• _ACTION ITEM_:
Where does the word "files" occur in the data below? Copy each line that holds it.

⟨

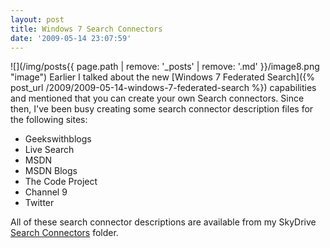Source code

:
 ```yaml
---
layout: post
title: Windows 7 Search Connectors
date: '2009-05-14 23:07:59'
---
```


![](/img/posts{{ page.path | remove: '_posts' | remove: '.md' }}/image8.png "image") Earlier I talked about the new [Windows 7 Federated Search]({% post_url /2009/2009-05-14-windows-7-federated-search %}) capabilities and mentioned that you can create your own Search connectors. Since then, I've been busy creating some search connector description files for the following sites:

*   Geekswithblogs 
*   Live Search 
*   MSDN 
*   MSDN Blogs 
*   The Code Project 
*   Channel 9 
*   Twitter   

All of these search connector descriptions are available from my SkyDrive [Search Connectors](http://cid-93d618d639ec9651.skydrive.live.com/self.aspx/Public/Search%20Connectors) folder.
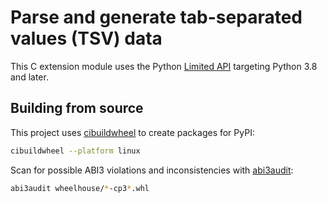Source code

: # Parse and generate tab-separated values (TSV) data

This C extension module uses the Python [Limited API](https://docs.python.org/3/c-api/stable.html) targeting Python 3.8 and later.

## Building from source

This project uses [cibuildwheel](https://cibuildwheel.readthedocs.io/en/stable/) to create packages for PyPI:

```sh
cibuildwheel --platform linux
```

Scan for possible ABI3 violations and inconsistencies with [abi3audit](https://github.com/trailofbits/abi3audit):

```sh
abi3audit wheelhouse/*-cp3*.whl
```
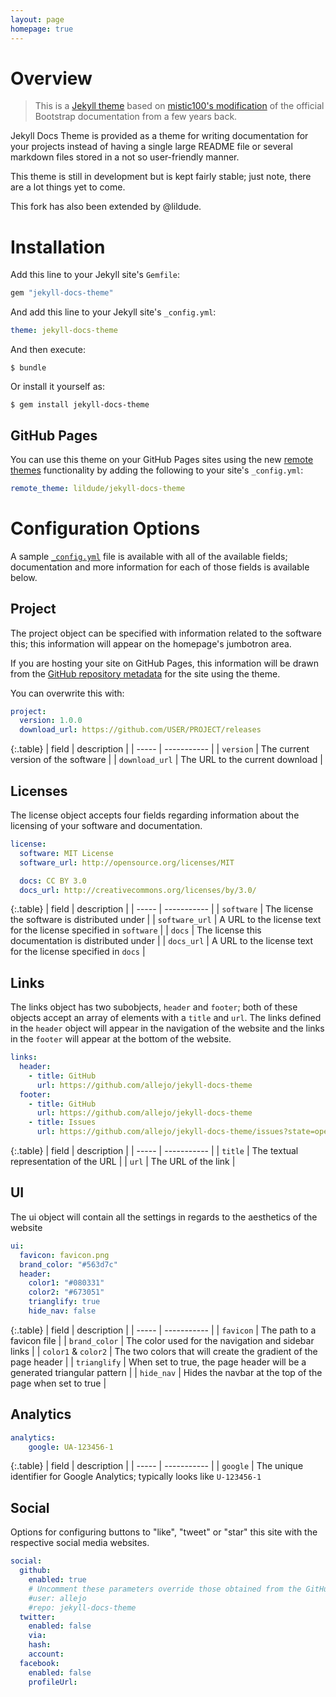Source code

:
 ```yaml
---
layout: page
homepage: true
---
```


# Overview

> This is a [Jekyll theme](https://github.com/allejo/jekyll-docs-theme) based on [mistic100's modification](https://github.com/mistic100/jekyll-bootstrap-doc) of the official Bootstrap documentation from a few years back.

Jekyll Docs Theme is provided as a theme for writing documentation for your projects instead of having a single large README file or several markdown files stored in a not so user-friendly manner.

This theme is still in development but is kept fairly stable; just note, there are a lot things yet to come.

This fork has also been extended by @lildude.

# Installation

Add this line to your Jekyll site's `Gemfile`:

```ruby
gem "jekyll-docs-theme"
```

And add this line to your Jekyll site's `_config.yml`:

```yaml
theme: jekyll-docs-theme
```

And then execute:

```
$ bundle
```

Or install it yourself as:

```
$ gem install jekyll-docs-theme
```

## GitHub Pages

You can use this theme on your GitHub Pages sites using the new [remote themes](https://blog.github.com/2017-11-29-use-any-theme-with-github-pages/) functionality by adding the following to your site's `_config.yml`:

```yaml
remote_theme: lildude/jekyll-docs-theme
```

# Configuration Options

A sample [`_config.yml`](https://github.com/lildude/jekyll-docs-theme/blob/master/docs/_config.yml) file is available with all of the available fields; documentation and more information for each of those fields is available below.

## Project

The project object can be specified with information related to the software this; this information will appear on the homepage's jumbotron area.

If you are hosting your site on GitHub Pages, this information will be drawn from the [GitHub repository metadata](https://help.github.com/articles/repository-metadata-on-github-pages/) for the site using the theme.

You can overwrite this with:

```yaml
project:
  version: 1.0.0
  download_url: https://github.com/USER/PROJECT/releases
```

{:.table}
| field | description |
| ----- | ----------- |
| `version` | The current version of the software |
| `download_url` | The URL to the current download |

## Licenses

The license object accepts four fields regarding information about the licensing of your software and documentation.

```yaml
license:
  software: MIT License
  software_url: http://opensource.org/licenses/MIT

  docs: CC BY 3.0
  docs_url: http://creativecommons.org/licenses/by/3.0/
```

{:.table}
| field | description |
| ----- | ----------- |
| `software` | The license the software is distributed under |
| `software_url` | A URL to the license text for the license specified in `software` |
| `docs` | The license this documentation is distributed under |
| `docs_url` | A URL to the license text for the license specified in `docs` |

## Links

The links object has two subobjects, `header` and `footer`; both of these objects accept an array of elements with a `title` and `url`. The links defined in the `header` object will appear in the navigation of the website and the links in the `footer` will appear at the bottom of the website.

```yaml
links:
  header:
    - title: GitHub
      url: https://github.com/allejo/jekyll-docs-theme
  footer:
    - title: GitHub
      url: https://github.com/allejo/jekyll-docs-theme
    - title: Issues
      url: https://github.com/allejo/jekyll-docs-theme/issues?state=open
```

{:.table}
| field | description |
| ----- | ----------- |
| `title` | The textual representation of the URL |
| `url` | The URL of the link |

## UI

The ui object will contain all the settings in regards to the aesthetics of the website

```yaml
ui:
  favicon: favicon.png
  brand_color: "#563d7c"
  header:
    color1: "#080331"
    color2: "#673051"
    trianglify: true
    hide_nav: false
```

{:.table}
| field | description |
| ----- | ----------- |
| `favicon` | The path to a favicon file |
| `brand_color` | The color used for the navigation and sidebar links |
| `color1` & `color2` | The two colors that will create the gradient of the page header |
| `trianglify` | When set to true, the page header will be a generated triangular pattern |
| `hide_nav` | Hides the navbar at the top of the page when set to true |

## Analytics

```yaml
analytics:
    google: UA-123456-1
```

{:.table}
| field | description |
| ----- | ----------- |
| `google` | The unique identifier for Google Analytics; typically looks like `U-123456-1`

## Social

Options for configuring buttons to "like", "tweet" or "star" this site with the respective social media websites.

```yaml
social:
  github:
    enabled: true
    # Uncomment these parameters override those obtained from the GitHub repository metadata
    #user: allejo
    #repo: jekyll-docs-theme
  twitter:
    enabled: false
    via:
    hash:
    account:
  facebook:
    enabled: false
    profileUrl:
```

⟩

• _FINISHED TASK_:
![](/img/posts{{ page.path | remove: '_posts' | remove: '.md' }}/image8.png "image") Earlier I talked about the new [Windows 7 Federated Search]({% post_url /2009/2009-05-14-windows-7-federated-search %}) capabilities and mentioned that you can create your own Search connectors. Since then, I've been busy creating some search connector description files for the following sites:
Jekyll Docs Theme is provided as a theme for writing documentation for your projects instead of having a single large README file or several markdown files stored in a not so user-friendly manner.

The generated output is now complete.